8.Bölüm

23.2K 1.5K 279
                                    

Merhaba canlarım!

Bölüm ile geldim.:) Artık bölüm aralarını fazla açmamayı düşünüyorum ve öyle sürdürebileceğimi umuyorum.:)

Çok hoş bir bölüm oldu sanki.. Bunun şerefine bol bol yorum bekliyorum sizlerden,olur mu? Lütfen yorum ve vote bırakmayı unutmayın. Ve bölümler kısa diyorsunuz ama böyle olduğu için diğer bölümü erken eklemeye çalışacağım. :) Tüm yorumlarınızı heyecanla okuyorum ve elimden geldiğince cevaplamaya çalışıyorum. :)

Bir de facebook grubumuza bekliyorum sizleri.. Gelin sohbet edelim. 

Bölüm çok heyecanlı hadi ben fazla oyalamayayım sizleri. :)

Keyifli okumalar..

8.BÖLÜM

Uzun zaman sonra tekrardan parmağıma geçirdiğim yüzüğe bakarak derin bir iç geçirdim. Bora,bana daha önce de evlilik teklif etmişti. Fakat bizim diğer çiftlere göre daha uzun bir nişanlılık dönemimiz olduğundan dolayı teklifini yinelemek istemişti. Bunun getirisi olarak da haftalar önce parmağımı sıkmaya başladığı için çıkardığım yüzüğüm yerine başka bir yüzük duruyordu şuan sağ elimin yüzük parmağında.
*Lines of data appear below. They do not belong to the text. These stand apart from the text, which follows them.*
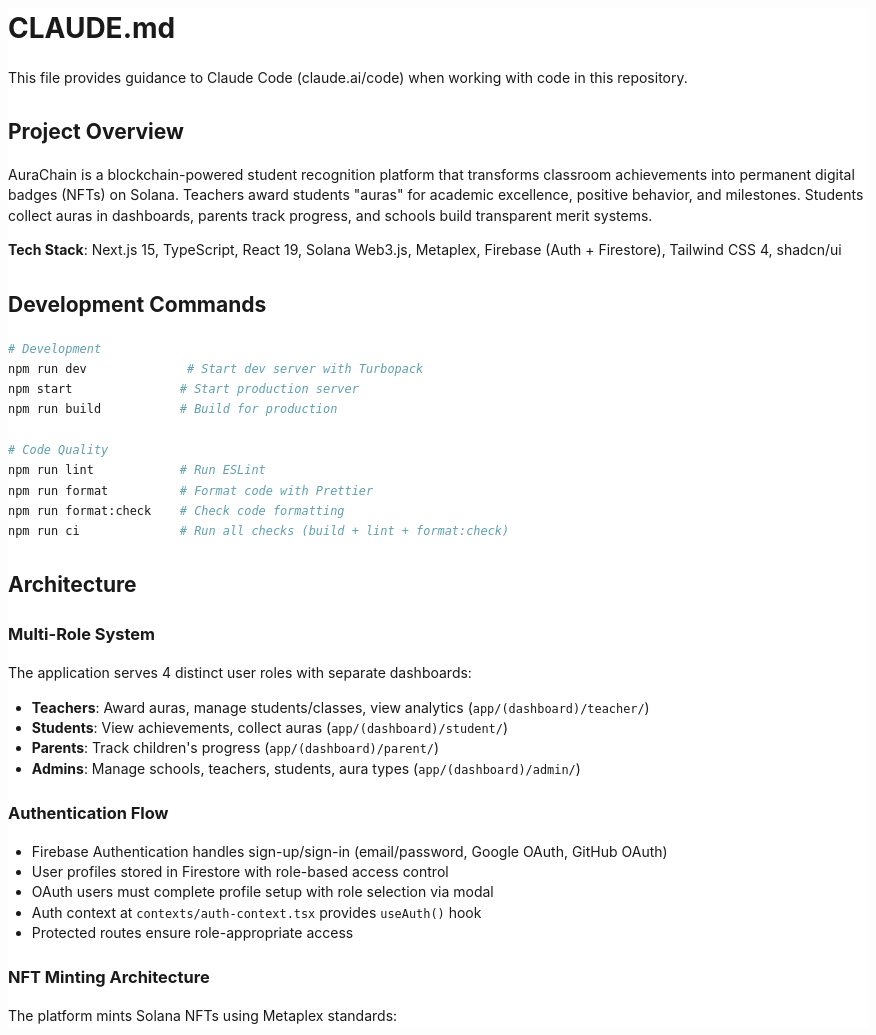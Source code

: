 # CLAUDE.md

This file provides guidance to Claude Code (claude.ai/code) when working with code in this repository.

## Project Overview

AuraChain is a blockchain-powered student recognition platform that transforms classroom achievements into permanent digital badges (NFTs) on Solana. Teachers award students "auras" for academic excellence, positive behavior, and milestones. Students collect auras in dashboards, parents track progress, and schools build transparent merit systems.

**Tech Stack**: Next.js 15, TypeScript, React 19, Solana Web3.js, Metaplex, Firebase (Auth + Firestore), Tailwind CSS 4, shadcn/ui

## Development Commands

```bash
# Development
npm run dev              # Start dev server with Turbopack
npm start               # Start production server
npm run build           # Build for production

# Code Quality
npm run lint            # Run ESLint
npm run format          # Format code with Prettier
npm run format:check    # Check code formatting
npm run ci              # Run all checks (build + lint + format:check)
```

## Architecture

### Multi-Role System
The application serves 4 distinct user roles with separate dashboards:
- **Teachers**: Award auras, manage students/classes, view analytics (`app/(dashboard)/teacher/`)
- **Students**: View achievements, collect auras (`app/(dashboard)/student/`)
- **Parents**: Track children's progress (`app/(dashboard)/parent/`)
- **Admins**: Manage schools, teachers, students, aura types (`app/(dashboard)/admin/`)

### Authentication Flow
- Firebase Authentication handles sign-up/sign-in (email/password, Google OAuth, GitHub OAuth)
- User profiles stored in Firestore with role-based access control
- OAuth users must complete profile setup with role selection via modal
- Auth context at `contexts/auth-context.tsx` provides `useAuth()` hook
- Protected routes ensure role-appropriate access

### NFT Minting Architecture
The platform mints Solana NFTs using Metaplex standards:
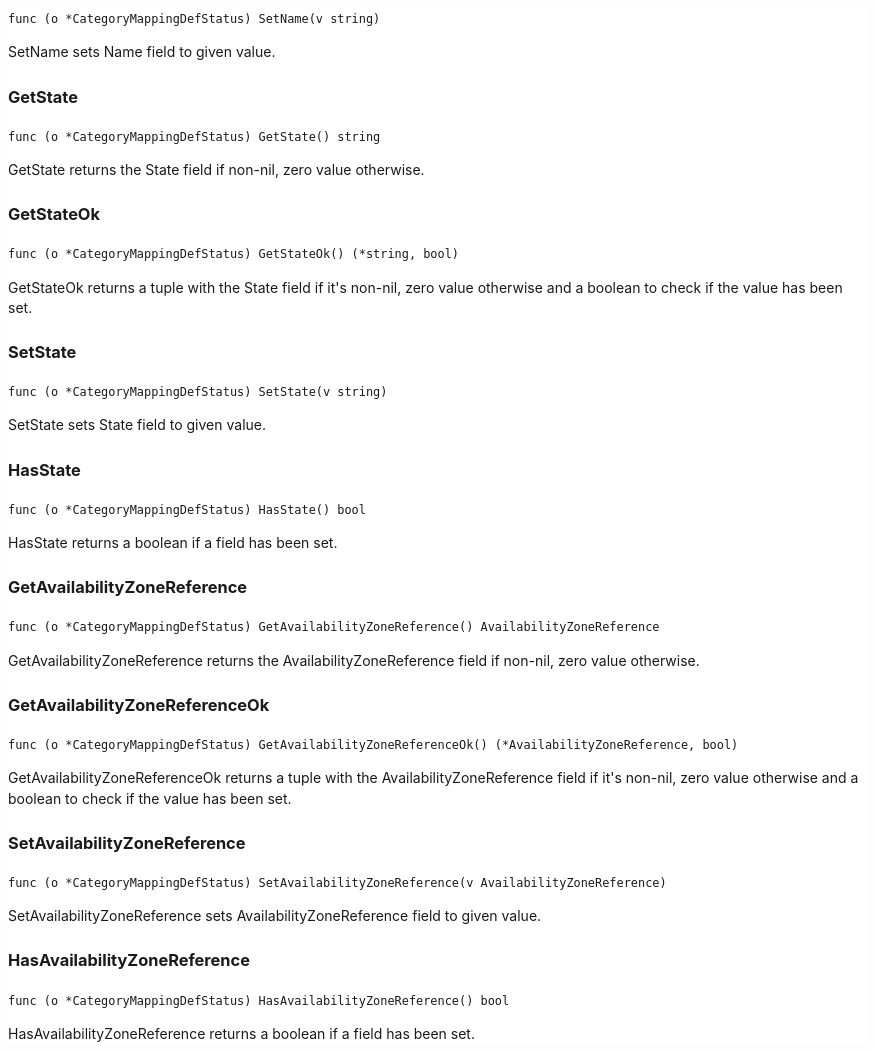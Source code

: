 `func (o *CategoryMappingDefStatus) SetName(v string)`

SetName sets Name field to given value.


### GetState

`func (o *CategoryMappingDefStatus) GetState() string`

GetState returns the State field if non-nil, zero value otherwise.

### GetStateOk

`func (o *CategoryMappingDefStatus) GetStateOk() (*string, bool)`

GetStateOk returns a tuple with the State field if it's non-nil, zero value otherwise
and a boolean to check if the value has been set.

### SetState

`func (o *CategoryMappingDefStatus) SetState(v string)`

SetState sets State field to given value.

### HasState

`func (o *CategoryMappingDefStatus) HasState() bool`

HasState returns a boolean if a field has been set.

### GetAvailabilityZoneReference

`func (o *CategoryMappingDefStatus) GetAvailabilityZoneReference() AvailabilityZoneReference`

GetAvailabilityZoneReference returns the AvailabilityZoneReference field if non-nil, zero value otherwise.

### GetAvailabilityZoneReferenceOk

`func (o *CategoryMappingDefStatus) GetAvailabilityZoneReferenceOk() (*AvailabilityZoneReference, bool)`

GetAvailabilityZoneReferenceOk returns a tuple with the AvailabilityZoneReference field if it's non-nil, zero value otherwise
and a boolean to check if the value has been set.

### SetAvailabilityZoneReference

`func (o *CategoryMappingDefStatus) SetAvailabilityZoneReference(v AvailabilityZoneReference)`

SetAvailabilityZoneReference sets AvailabilityZoneReference field to given value.

### HasAvailabilityZoneReference

`func (o *CategoryMappingDefStatus) HasAvailabilityZoneReference() bool`

HasAvailabilityZoneReference returns a boolean if a field has been set.
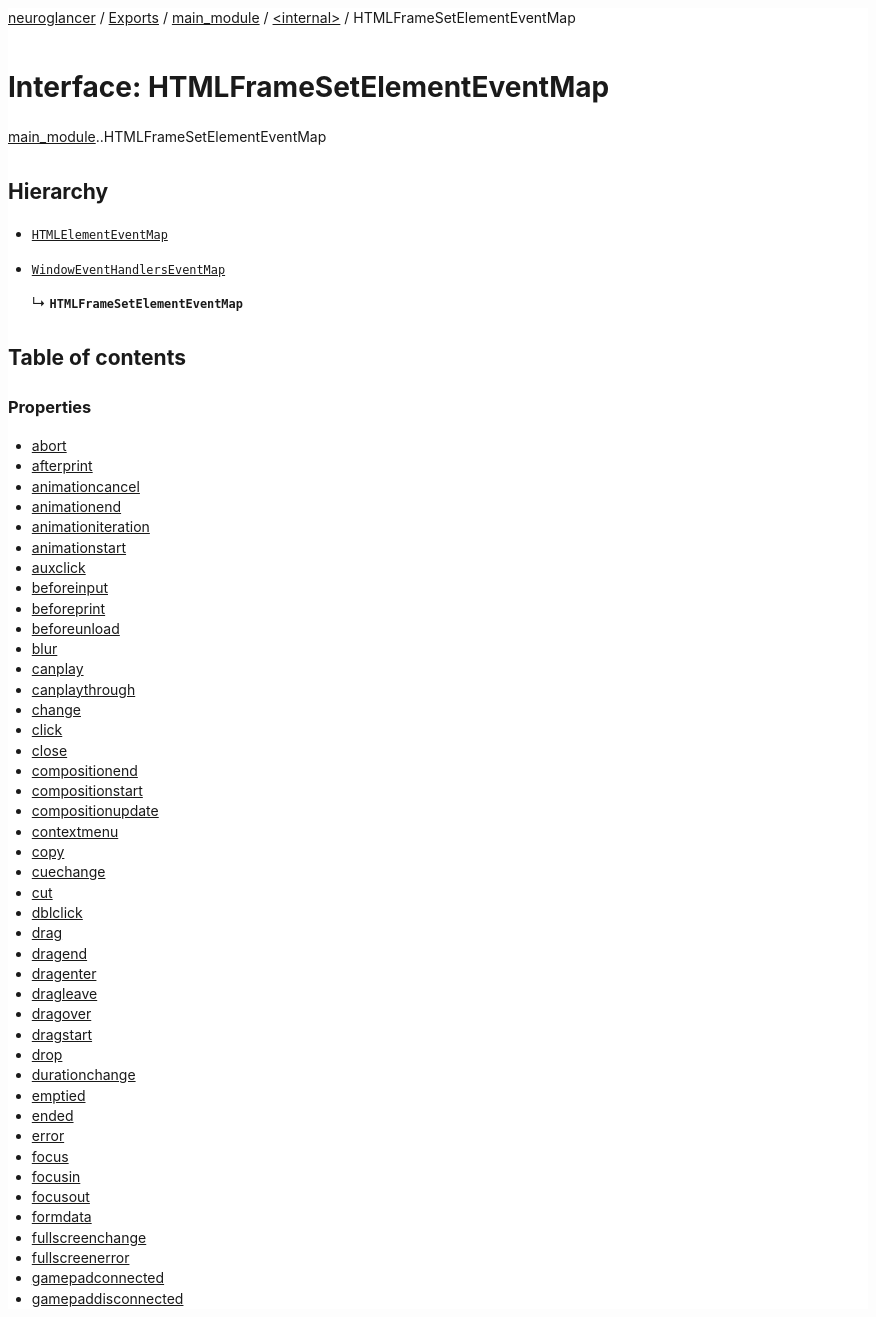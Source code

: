 [neuroglancer](../README.md) / [Exports](../modules.md) / [main\_module](../modules/main_module.md) / [<internal\>](../modules/main_module._internal_.md) / HTMLFrameSetElementEventMap

# Interface: HTMLFrameSetElementEventMap

[main_module](../modules/main_module.md).[<internal>](../modules/main_module._internal_.md).HTMLFrameSetElementEventMap

## Hierarchy

- [`HTMLElementEventMap`](main_module._internal_.HTMLElementEventMap.md)

- [`WindowEventHandlersEventMap`](main_module._internal_.WindowEventHandlersEventMap.md)

  ↳ **`HTMLFrameSetElementEventMap`**

## Table of contents

### Properties

- [abort](main_module._internal_.HTMLFrameSetElementEventMap.md#abort)
- [afterprint](main_module._internal_.HTMLFrameSetElementEventMap.md#afterprint)
- [animationcancel](main_module._internal_.HTMLFrameSetElementEventMap.md#animationcancel)
- [animationend](main_module._internal_.HTMLFrameSetElementEventMap.md#animationend)
- [animationiteration](main_module._internal_.HTMLFrameSetElementEventMap.md#animationiteration)
- [animationstart](main_module._internal_.HTMLFrameSetElementEventMap.md#animationstart)
- [auxclick](main_module._internal_.HTMLFrameSetElementEventMap.md#auxclick)
- [beforeinput](main_module._internal_.HTMLFrameSetElementEventMap.md#beforeinput)
- [beforeprint](main_module._internal_.HTMLFrameSetElementEventMap.md#beforeprint)
- [beforeunload](main_module._internal_.HTMLFrameSetElementEventMap.md#beforeunload)
- [blur](main_module._internal_.HTMLFrameSetElementEventMap.md#blur)
- [canplay](main_module._internal_.HTMLFrameSetElementEventMap.md#canplay)
- [canplaythrough](main_module._internal_.HTMLFrameSetElementEventMap.md#canplaythrough)
- [change](main_module._internal_.HTMLFrameSetElementEventMap.md#change)
- [click](main_module._internal_.HTMLFrameSetElementEventMap.md#click)
- [close](main_module._internal_.HTMLFrameSetElementEventMap.md#close)
- [compositionend](main_module._internal_.HTMLFrameSetElementEventMap.md#compositionend)
- [compositionstart](main_module._internal_.HTMLFrameSetElementEventMap.md#compositionstart)
- [compositionupdate](main_module._internal_.HTMLFrameSetElementEventMap.md#compositionupdate)
- [contextmenu](main_module._internal_.HTMLFrameSetElementEventMap.md#contextmenu)
- [copy](main_module._internal_.HTMLFrameSetElementEventMap.md#copy)
- [cuechange](main_module._internal_.HTMLFrameSetElementEventMap.md#cuechange)
- [cut](main_module._internal_.HTMLFrameSetElementEventMap.md#cut)
- [dblclick](main_module._internal_.HTMLFrameSetElementEventMap.md#dblclick)
- [drag](main_module._internal_.HTMLFrameSetElementEventMap.md#drag)
- [dragend](main_module._internal_.HTMLFrameSetElementEventMap.md#dragend)
- [dragenter](main_module._internal_.HTMLFrameSetElementEventMap.md#dragenter)
- [dragleave](main_module._internal_.HTMLFrameSetElementEventMap.md#dragleave)
- [dragover](main_module._internal_.HTMLFrameSetElementEventMap.md#dragover)
- [dragstart](main_module._internal_.HTMLFrameSetElementEventMap.md#dragstart)
- [drop](main_module._internal_.HTMLFrameSetElementEventMap.md#drop)
- [durationchange](main_module._internal_.HTMLFrameSetElementEventMap.md#durationchange)
- [emptied](main_module._internal_.HTMLFrameSetElementEventMap.md#emptied)
- [ended](main_module._internal_.HTMLFrameSetElementEventMap.md#ended)
- [error](main_module._internal_.HTMLFrameSetElementEventMap.md#error)
- [focus](main_module._internal_.HTMLFrameSetElementEventMap.md#focus)
- [focusin](main_module._internal_.HTMLFrameSetElementEventMap.md#focusin)
- [focusout](main_module._internal_.HTMLFrameSetElementEventMap.md#focusout)
- [formdata](main_module._internal_.HTMLFrameSetElementEventMap.md#formdata)
- [fullscreenchange](main_module._internal_.HTMLFrameSetElementEventMap.md#fullscreenchange)
- [fullscreenerror](main_module._internal_.HTMLFrameSetElementEventMap.md#fullscreenerror)
- [gamepadconnected](main_module._internal_.HTMLFrameSetElementEventMap.md#gamepadconnected)
- [gamepaddisconnected](main_module._internal_.HTMLFrameSetElementEventMap.md#gamepaddisconnected)
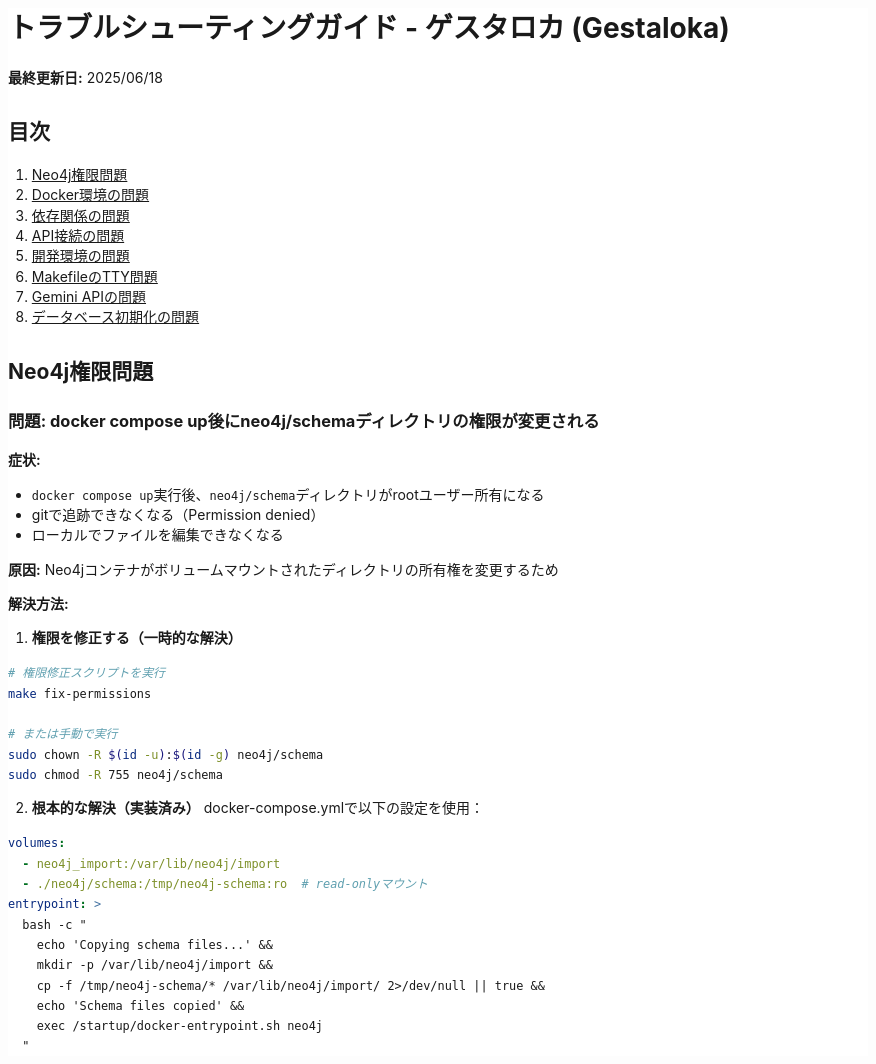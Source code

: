 # トラブルシューティングガイド - ゲスタロカ (Gestaloka)

**最終更新日:** 2025/06/18

## 目次
1. [Neo4j権限問題](#neo4j権限問題)
2. [Docker環境の問題](#docker環境の問題)
3. [依存関係の問題](#依存関係の問題)
4. [API接続の問題](#api接続の問題)
5. [開発環境の問題](#開発環境の問題)
6. [MakefileのTTY問題](#makefileのtty問題)
7. [Gemini APIの問題](#gemini-apiの問題)
8. [データベース初期化の問題](#データベース初期化の問題)

## Neo4j権限問題

### 問題: docker compose up後にneo4j/schemaディレクトリの権限が変更される

**症状:**
- `docker compose up`実行後、`neo4j/schema`ディレクトリがrootユーザー所有になる
- gitで追跡できなくなる（Permission denied）
- ローカルでファイルを編集できなくなる

**原因:**
Neo4jコンテナがボリュームマウントされたディレクトリの所有権を変更するため

**解決方法:**

1. **権限を修正する（一時的な解決）**
```bash
# 権限修正スクリプトを実行
make fix-permissions

# または手動で実行
sudo chown -R $(id -u):$(id -g) neo4j/schema
sudo chmod -R 755 neo4j/schema
```

2. **根本的な解決（実装済み）**
docker-compose.ymlで以下の設定を使用：
```yaml
volumes:
  - neo4j_import:/var/lib/neo4j/import
  - ./neo4j/schema:/tmp/neo4j-schema:ro  # read-onlyマウント
entrypoint: >
  bash -c "
    echo 'Copying schema files...' &&
    mkdir -p /var/lib/neo4j/import &&
    cp -f /tmp/neo4j-schema/* /var/lib/neo4j/import/ 2>/dev/null || true &&
    echo 'Schema files copied' &&
    exec /startup/docker-entrypoint.sh neo4j
  "
```
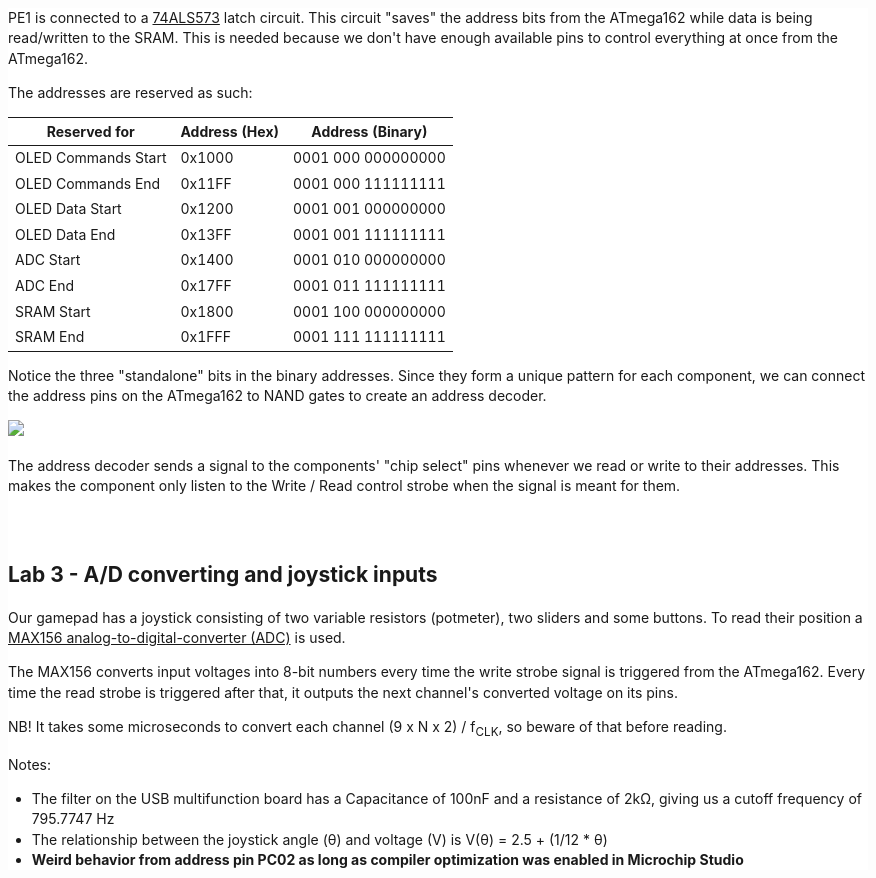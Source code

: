 PE1 is connected to a [74ALS573](https://www.ti.com/lit/ds/symlink/sn74as573a.pdf?ts=1727201799450) latch circuit. This circuit "saves" the address bits from the ATmega162 while data is being read/written to the SRAM. This is needed because we don't have enough available pins to control everything at once from the ATmega162.

The addresses are reserved as such:

| Reserved for			| Address (Hex)	| Address (Binary)		|
| ---					| ---			| ---					| 
| OLED Commands Start	| 0x1000		| 0001 000 000000000	|
| OLED Commands End		| 0x11FF		| 0001 000 111111111	|
| OLED Data Start		| 0x1200		| 0001 001 000000000	|
| OLED Data End			| 0x13FF		| 0001 001 111111111	|
| ADC Start				| 0x1400		| 0001 010 000000000	|
| ADC End				| 0x17FF		| 0001 011 111111111	|
| SRAM Start			| 0x1800		| 0001 100 000000000	|
| SRAM End				| 0x1FFF		| 0001 111 111111111	|

Notice the three "standalone" bits in the binary addresses. Since they form a unique pattern for each component, we can connect the address pins on the ATmega162 to NAND gates to create an address decoder.

<img src="img/NAND%20GATES.png" width="600">

The address decoder sends a signal to the components' "chip select" pins whenever we read or write to their addresses. This makes the component only listen to the Write / Read control strobe when the signal is meant for them.


<br />

## Lab 3 - A/D converting and joystick inputs <a name="lab3"></a>
Our gamepad has a joystick consisting of two variable resistors (potmeter), two sliders and some buttons. To read their position a [MAX156 analog-to-digital-converter (ADC)](https://www.analog.com/media/en/technical-documentation/data-sheets/MAX155-MAX156.pdf) is used. 

The MAX156 converts input voltages into 8-bit numbers every time the write strobe signal is triggered from the ATmega162. Every time the read strobe is triggered after that, it outputs the next channel's converted voltage on its pins.

NB! It takes some microseconds to convert each channel (9 x N x 2) / f<sub>CLK</sub>, so beware of that before reading.

Notes:
- The filter on the USB multifunction board has a Capacitance of 100nF and a resistance of 2kΩ, giving us a cutoff frequency of 795.7747 Hz
- The relationship between the joystick angle (θ) and voltage (V) is V(θ) = 2.5 + (1/12 * θ)
- **Weird behavior from address pin PC02 as long as compiler optimization was enabled in Microchip Studio**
Bora,elini vitesten çekip dizimin üzerine duran elimi tuttu ve dudaklarına götürerek parmak boğumlarıma küçük öpücükler bırakmaya başladı.

"Seni seviyorum."

Gelen bu ani itiraf karşısında liseli bir kız gibi dizlerimin titremesine ve kalbimin hızla çarpmasına engel olamadım. Ama benim o kızların aksine heyecanlanışım sevincimden değil,karşılık olarak ne söyleyeceğimi bilmediğimdendi.

"Kendini sıkma.. Bu itiraflar benim için de ani.."

Kafamı sallarken dudağımı dişlerimle kıstırarak bakışlarımı arabanın camından dışarıya yönelttim. Hızımızdan dolayı gözükmeyen ağaçlar,önümüzde uzanan yol.. Kafa karışıklığımı etkiliyordu. Beynim zaten tamamen doluydu. Bora'nın söyledikleri zihnimin bir köşesini devamlı olarak meşgul ediyordu ve ben ne yapacağımı bilmiyordum.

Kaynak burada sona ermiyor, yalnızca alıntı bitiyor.